> _YOUR INSTRUCTIONS_
Repeat the records exactly, minus the pictures.

─── INPUT ───

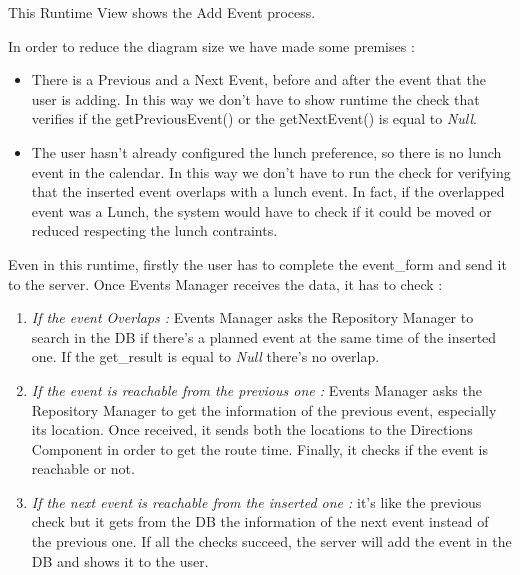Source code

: This Runtime View shows the Add Event process.\par
In order to reduce the diagram size we have made some premises :
\begin{itemize}
	\setlength{\leftskip}{1cm}
	\item There is a Previous and a Next Event, before and after the event that the user is adding. In this way we don’t have to show runtime the check that verifies if the getPreviousEvent() or the getNextEvent() is equal to \emph{Null}.
	\item The user hasn’t already configured the lunch preference, so there is no lunch event in the calendar. In this way we don’t have to run the check for verifying that the inserted event overlaps with a lunch event. In fact, if the overlapped event was a Lunch, the system would have to check if it could be moved or reduced respecting the lunch contraints.
\end{itemize}\par
Even in this runtime, firstly the user has to complete the event\_form and send it to the server.
Once Events Manager receives the data, it has to check :
\begin{enumerate}
	\setlength{\leftskip}{1cm}
	\item \emph{If the event Overlaps :} Events Manager asks the Repository Manager to search in the DB if there’s a planned event at the same time of the inserted one. If the get\_result is equal to \emph{Null} there’s no overlap.
	\item \emph{If the event is reachable from the previous one :} Events Manager asks the Repository Manager to get the information of the previous event, especially its location. Once received, it sends both the locations to the Directions Component in order to get the route time. Finally, it checks if the event is reachable or not.
	\item \emph{If the next event is reachable from the inserted one :} it’s like the previous check but it gets from the DB the information of the next event instead of the previous one.
	If all the checks succeed, the server will add the event in the DB and shows it to the user.
\end{enumerate}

───

> _OUTPUT_
Source code

: This Runtime View shows the Add Event process.\par
In order to reduce the diagram size we have made some premises :
\begin{itemize}
	\setlength{\leftskip}{1cm}
	\item There is a Previous and a Next Event, before and after the event that the user is adding. In this way we don’t have to show runtime the check that verifies if the getPreviousEvent() or the getNextEvent() is equal to \emph{Null}.
	\item The user hasn’t already configured the lunch preference, so there is no lunch event in the calendar. In this way we don’t have to run the check for verifying that the inserted event overlaps with a lunch event. In fact, if the overlapped event was a Lunch, the system would have to check if it could be moved or reduced respecting the lunch contraints.
\end{itemize}\par
Even in this runtime, firstly the user has to complete the event\_form and send it to the server.
Once Events Manager receives the data, it has to check :
\begin{enumerate}
	\setlength{\leftskip}{1cm}
	\item \emph{If the event Overlaps :} Events Manager asks the Repository Manager to search in the DB if there’s a planned event at the same time of the inserted one. If the get\_result is equal to \emph{Null} there’s no overlap.
	\item \emph{If the event is reachable from the previous one :} Events Manager asks the Repository Manager to get the information of the previous event, especially its location. Once received, it sends both the locations to the Directions Component in order to get the route time. Finally, it checks if the event is reachable or not.
	\item \emph{If the next event is reachable from the inserted one :} it’s like the previous check but it gets from the DB the information of the next event instead of the previous one.
	If all the checks succeed, the server will add the event in the DB and shows it to the user.
\end{enumerate}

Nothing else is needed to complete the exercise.